Nicht jedes Auto ist ein guter Zuhörer

Herr Bärsch erklärt, warum der nächste Freitag ein ganz besonderer Tag ist.

Thomas Bärsch

Thomas Bärsch

Foto: Sascha Fromm

Angesichts des Wiederauflebens der Fridays for Future wagt kaum jemand zuzugeben, dass er sein Auto liebt.
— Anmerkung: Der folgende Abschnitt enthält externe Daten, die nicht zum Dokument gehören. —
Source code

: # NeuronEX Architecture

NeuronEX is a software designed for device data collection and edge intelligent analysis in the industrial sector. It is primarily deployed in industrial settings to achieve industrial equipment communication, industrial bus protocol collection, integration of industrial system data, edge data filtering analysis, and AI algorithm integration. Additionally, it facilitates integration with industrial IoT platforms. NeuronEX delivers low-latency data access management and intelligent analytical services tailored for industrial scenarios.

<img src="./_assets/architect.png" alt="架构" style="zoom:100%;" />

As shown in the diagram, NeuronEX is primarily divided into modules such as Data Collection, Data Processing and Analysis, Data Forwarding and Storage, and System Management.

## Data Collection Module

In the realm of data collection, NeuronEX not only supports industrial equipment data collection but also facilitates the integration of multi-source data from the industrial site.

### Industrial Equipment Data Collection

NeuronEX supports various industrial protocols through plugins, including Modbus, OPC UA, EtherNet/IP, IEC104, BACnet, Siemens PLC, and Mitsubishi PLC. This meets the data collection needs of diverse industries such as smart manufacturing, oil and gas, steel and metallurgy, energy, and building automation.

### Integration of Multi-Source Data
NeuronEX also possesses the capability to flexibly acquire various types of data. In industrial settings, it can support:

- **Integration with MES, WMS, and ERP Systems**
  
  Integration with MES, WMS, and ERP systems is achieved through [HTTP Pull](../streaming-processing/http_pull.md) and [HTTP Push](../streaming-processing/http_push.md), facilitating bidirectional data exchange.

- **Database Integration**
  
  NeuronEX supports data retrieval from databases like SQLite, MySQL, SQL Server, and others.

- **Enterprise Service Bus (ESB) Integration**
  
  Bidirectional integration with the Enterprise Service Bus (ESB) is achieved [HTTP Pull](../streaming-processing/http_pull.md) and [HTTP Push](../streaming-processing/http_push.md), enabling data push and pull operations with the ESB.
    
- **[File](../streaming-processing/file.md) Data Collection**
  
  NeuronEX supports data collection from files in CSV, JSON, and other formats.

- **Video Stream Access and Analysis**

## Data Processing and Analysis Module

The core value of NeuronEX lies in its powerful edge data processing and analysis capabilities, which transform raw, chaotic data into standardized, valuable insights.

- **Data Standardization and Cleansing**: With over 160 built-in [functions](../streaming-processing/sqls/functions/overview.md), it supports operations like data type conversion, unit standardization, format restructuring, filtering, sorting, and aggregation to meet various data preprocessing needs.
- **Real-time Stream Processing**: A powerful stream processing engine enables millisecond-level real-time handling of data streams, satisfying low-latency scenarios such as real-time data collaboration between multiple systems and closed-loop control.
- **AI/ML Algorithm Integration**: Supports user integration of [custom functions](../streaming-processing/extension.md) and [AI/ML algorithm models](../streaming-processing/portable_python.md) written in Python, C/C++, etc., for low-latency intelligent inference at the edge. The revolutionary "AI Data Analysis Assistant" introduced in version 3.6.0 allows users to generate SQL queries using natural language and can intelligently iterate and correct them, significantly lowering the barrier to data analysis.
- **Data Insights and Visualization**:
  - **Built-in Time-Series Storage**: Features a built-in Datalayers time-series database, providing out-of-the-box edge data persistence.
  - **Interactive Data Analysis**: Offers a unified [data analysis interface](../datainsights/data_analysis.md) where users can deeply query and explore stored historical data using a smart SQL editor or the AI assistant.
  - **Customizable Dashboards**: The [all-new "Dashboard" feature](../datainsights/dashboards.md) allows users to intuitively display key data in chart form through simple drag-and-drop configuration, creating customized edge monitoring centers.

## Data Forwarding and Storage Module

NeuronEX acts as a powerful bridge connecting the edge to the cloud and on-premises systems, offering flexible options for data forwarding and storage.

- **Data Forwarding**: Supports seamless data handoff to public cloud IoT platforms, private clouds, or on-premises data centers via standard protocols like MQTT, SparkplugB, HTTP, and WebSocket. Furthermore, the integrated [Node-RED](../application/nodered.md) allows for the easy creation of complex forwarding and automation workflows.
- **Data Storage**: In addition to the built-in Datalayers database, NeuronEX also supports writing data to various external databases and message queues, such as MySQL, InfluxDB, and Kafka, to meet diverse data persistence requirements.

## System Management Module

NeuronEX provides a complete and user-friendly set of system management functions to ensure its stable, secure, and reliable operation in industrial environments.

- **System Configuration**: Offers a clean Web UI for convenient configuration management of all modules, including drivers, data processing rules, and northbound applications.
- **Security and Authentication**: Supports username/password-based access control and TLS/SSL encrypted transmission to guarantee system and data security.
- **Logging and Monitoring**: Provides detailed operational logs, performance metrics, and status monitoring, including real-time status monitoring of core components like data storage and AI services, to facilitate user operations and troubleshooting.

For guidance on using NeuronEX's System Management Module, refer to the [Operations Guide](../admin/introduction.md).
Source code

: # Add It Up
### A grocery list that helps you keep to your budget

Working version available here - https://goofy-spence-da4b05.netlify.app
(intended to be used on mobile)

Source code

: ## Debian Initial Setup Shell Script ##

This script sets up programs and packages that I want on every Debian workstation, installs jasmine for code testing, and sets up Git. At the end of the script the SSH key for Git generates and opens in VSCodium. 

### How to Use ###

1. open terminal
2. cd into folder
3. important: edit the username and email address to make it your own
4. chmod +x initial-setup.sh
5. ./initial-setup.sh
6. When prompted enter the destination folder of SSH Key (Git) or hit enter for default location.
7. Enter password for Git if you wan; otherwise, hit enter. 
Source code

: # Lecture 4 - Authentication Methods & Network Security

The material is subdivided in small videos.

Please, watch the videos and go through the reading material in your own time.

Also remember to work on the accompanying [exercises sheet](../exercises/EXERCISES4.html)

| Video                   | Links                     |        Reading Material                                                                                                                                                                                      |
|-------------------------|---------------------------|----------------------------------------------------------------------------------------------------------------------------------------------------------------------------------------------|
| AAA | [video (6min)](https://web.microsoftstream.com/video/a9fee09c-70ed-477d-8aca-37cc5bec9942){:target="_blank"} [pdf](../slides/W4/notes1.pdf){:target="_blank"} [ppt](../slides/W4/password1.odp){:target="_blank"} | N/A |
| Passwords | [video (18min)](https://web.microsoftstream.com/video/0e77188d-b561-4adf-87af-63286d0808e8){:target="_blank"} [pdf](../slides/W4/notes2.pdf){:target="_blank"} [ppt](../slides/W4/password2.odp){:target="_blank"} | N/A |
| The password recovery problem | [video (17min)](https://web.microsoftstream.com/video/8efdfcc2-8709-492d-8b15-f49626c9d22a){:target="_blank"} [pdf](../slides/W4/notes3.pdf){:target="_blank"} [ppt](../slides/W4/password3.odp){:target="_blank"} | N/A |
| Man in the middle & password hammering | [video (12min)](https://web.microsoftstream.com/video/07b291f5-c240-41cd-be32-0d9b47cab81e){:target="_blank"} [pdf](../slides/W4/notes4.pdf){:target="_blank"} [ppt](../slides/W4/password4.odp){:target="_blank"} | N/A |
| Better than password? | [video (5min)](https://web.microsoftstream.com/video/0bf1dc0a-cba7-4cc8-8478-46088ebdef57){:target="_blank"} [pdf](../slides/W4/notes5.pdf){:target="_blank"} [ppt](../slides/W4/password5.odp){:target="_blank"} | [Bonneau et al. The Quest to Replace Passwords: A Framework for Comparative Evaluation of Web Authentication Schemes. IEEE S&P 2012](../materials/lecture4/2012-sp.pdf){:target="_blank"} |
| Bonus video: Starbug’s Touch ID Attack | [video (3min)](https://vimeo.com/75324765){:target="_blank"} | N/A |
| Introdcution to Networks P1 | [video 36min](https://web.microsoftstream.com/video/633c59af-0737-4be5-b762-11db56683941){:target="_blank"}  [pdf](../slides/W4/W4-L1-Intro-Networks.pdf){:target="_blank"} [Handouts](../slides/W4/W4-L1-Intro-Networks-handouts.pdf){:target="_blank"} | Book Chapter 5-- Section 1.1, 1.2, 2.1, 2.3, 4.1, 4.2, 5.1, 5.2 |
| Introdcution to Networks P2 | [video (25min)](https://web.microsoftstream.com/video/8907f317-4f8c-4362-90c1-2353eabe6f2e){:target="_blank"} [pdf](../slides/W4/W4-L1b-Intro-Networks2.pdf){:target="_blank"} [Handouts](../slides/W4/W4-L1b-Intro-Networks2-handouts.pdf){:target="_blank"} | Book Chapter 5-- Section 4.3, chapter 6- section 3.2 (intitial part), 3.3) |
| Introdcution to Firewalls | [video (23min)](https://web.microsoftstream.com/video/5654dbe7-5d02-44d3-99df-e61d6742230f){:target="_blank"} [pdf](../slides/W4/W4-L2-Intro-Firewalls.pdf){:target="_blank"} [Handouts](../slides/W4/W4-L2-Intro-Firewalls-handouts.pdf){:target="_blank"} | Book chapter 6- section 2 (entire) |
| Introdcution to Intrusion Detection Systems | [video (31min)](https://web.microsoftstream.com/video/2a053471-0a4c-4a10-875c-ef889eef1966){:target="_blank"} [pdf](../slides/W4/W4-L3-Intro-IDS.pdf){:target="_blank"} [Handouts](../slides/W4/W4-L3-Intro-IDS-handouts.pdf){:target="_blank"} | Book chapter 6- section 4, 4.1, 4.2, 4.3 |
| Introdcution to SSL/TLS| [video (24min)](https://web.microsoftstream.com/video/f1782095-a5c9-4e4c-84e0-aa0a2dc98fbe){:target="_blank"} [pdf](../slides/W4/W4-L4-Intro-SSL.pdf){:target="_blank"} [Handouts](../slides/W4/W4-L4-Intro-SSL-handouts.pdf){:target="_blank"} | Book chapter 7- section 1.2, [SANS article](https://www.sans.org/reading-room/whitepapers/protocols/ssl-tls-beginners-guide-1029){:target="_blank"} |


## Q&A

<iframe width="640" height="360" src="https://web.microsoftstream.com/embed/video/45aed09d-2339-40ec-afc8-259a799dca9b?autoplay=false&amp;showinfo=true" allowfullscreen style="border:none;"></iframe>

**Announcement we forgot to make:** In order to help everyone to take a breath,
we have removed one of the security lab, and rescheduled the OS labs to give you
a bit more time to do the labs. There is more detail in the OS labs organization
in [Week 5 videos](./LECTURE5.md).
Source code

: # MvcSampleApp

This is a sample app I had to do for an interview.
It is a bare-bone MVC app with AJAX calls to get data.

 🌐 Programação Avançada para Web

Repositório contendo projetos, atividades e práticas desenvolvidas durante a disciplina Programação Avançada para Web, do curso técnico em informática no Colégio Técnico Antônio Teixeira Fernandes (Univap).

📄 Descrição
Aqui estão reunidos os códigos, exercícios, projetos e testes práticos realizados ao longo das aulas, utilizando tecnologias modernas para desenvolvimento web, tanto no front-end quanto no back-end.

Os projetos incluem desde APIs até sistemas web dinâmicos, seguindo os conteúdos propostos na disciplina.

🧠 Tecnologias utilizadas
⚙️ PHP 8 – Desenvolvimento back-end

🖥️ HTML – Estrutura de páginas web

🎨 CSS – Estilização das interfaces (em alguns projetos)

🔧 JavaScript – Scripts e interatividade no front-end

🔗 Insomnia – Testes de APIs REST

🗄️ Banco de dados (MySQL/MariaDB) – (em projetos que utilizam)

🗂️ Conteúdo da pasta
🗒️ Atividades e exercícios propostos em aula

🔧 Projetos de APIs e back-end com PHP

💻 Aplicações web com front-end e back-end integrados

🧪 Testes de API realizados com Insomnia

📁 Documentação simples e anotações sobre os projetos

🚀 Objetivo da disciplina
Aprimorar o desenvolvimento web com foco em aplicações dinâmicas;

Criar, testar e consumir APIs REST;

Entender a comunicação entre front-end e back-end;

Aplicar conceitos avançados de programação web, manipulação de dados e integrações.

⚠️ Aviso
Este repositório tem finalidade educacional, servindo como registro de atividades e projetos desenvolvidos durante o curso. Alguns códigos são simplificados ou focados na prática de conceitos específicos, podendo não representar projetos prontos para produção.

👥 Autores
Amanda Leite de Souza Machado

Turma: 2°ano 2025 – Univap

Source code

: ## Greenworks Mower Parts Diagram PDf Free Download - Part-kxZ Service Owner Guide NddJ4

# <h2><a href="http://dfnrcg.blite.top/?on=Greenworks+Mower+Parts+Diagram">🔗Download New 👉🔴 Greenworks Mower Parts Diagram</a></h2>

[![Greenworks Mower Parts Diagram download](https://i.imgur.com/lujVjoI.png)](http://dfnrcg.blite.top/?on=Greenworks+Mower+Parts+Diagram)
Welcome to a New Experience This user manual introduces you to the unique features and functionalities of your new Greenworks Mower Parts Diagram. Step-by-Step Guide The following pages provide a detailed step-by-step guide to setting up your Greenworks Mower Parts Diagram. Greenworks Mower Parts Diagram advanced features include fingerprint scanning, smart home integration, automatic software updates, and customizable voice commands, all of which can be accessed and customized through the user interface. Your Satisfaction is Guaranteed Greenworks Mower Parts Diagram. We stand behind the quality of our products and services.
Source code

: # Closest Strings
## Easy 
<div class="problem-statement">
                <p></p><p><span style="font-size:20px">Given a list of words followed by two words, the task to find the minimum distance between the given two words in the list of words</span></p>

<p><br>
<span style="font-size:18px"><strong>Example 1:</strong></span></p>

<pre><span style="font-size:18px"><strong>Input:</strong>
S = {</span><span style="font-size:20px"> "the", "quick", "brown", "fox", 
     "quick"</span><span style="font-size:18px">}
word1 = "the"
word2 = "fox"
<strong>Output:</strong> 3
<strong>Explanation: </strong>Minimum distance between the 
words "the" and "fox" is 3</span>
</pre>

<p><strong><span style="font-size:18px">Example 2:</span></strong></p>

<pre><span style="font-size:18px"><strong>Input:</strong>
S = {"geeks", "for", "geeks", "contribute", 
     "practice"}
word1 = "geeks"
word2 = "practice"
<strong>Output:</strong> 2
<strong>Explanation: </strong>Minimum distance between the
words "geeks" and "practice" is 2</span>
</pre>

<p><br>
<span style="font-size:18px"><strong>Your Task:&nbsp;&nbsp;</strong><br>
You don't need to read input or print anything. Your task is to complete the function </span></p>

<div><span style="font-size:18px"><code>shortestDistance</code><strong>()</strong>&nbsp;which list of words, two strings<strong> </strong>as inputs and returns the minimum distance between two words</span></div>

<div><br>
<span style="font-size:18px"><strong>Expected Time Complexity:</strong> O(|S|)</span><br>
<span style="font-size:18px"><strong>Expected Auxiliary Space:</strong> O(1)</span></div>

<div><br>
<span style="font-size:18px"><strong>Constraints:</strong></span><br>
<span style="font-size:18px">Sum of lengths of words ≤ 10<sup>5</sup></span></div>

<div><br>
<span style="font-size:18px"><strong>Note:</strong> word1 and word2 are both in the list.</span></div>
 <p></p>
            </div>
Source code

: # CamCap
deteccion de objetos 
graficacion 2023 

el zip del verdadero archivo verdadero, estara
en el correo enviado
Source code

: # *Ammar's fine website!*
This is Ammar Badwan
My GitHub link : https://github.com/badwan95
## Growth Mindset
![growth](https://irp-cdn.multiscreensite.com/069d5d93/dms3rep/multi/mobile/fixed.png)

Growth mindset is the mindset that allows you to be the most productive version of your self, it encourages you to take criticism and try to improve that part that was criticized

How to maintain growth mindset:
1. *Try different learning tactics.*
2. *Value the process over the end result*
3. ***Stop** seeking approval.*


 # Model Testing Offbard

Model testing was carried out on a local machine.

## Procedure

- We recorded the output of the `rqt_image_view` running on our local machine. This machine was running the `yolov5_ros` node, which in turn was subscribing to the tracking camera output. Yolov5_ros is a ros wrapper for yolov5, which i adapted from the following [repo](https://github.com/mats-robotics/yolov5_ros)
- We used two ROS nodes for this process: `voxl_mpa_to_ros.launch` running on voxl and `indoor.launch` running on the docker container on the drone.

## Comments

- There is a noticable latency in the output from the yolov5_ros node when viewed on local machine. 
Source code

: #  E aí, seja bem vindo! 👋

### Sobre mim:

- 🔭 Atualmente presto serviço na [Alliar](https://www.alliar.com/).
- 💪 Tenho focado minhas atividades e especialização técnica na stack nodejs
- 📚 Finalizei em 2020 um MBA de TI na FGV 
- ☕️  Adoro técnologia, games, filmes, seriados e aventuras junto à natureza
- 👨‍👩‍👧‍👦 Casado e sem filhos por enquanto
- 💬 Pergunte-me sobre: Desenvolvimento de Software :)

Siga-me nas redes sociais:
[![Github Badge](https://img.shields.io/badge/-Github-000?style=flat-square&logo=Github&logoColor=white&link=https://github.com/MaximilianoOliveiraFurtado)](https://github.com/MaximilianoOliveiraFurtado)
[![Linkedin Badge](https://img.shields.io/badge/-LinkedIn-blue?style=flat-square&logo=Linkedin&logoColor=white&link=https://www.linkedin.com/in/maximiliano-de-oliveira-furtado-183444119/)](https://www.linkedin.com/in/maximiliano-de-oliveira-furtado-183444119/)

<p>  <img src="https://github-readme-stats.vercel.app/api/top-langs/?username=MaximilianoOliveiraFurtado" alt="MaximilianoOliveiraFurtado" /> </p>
Das wird sich auch am 2. Oktober nicht ändern, der weltweit jedes Jahr als „Gib-deinem-Auto-einen-Namen-Tag“ gefeiert wird und diesmal ausgerechnet auf einen Freitag fällt. Deshalb sind wir der Tankstellenkette HEM dankbar für eine Studie, der zufolge 34 Prozent der Autofahrer ihren Pkw Namen verleihen, vor allem Frauennamen. 15 Prozent reden sogar regelmäßig mit ihrem Auto. Wer gern über Politik diskutiert, nennt sein Auto am besten Angela. Mit Annegret lässt sich gut darüber fachsimpeln, wie sie aufgerüstet werden kann. Ursula ist das ideale Auto für Gespräche auf Englisch. Nur beim Namen Greta sollte man vorsichtig sein. Autos, die so heißen, wollen immer das letzte Wort haben.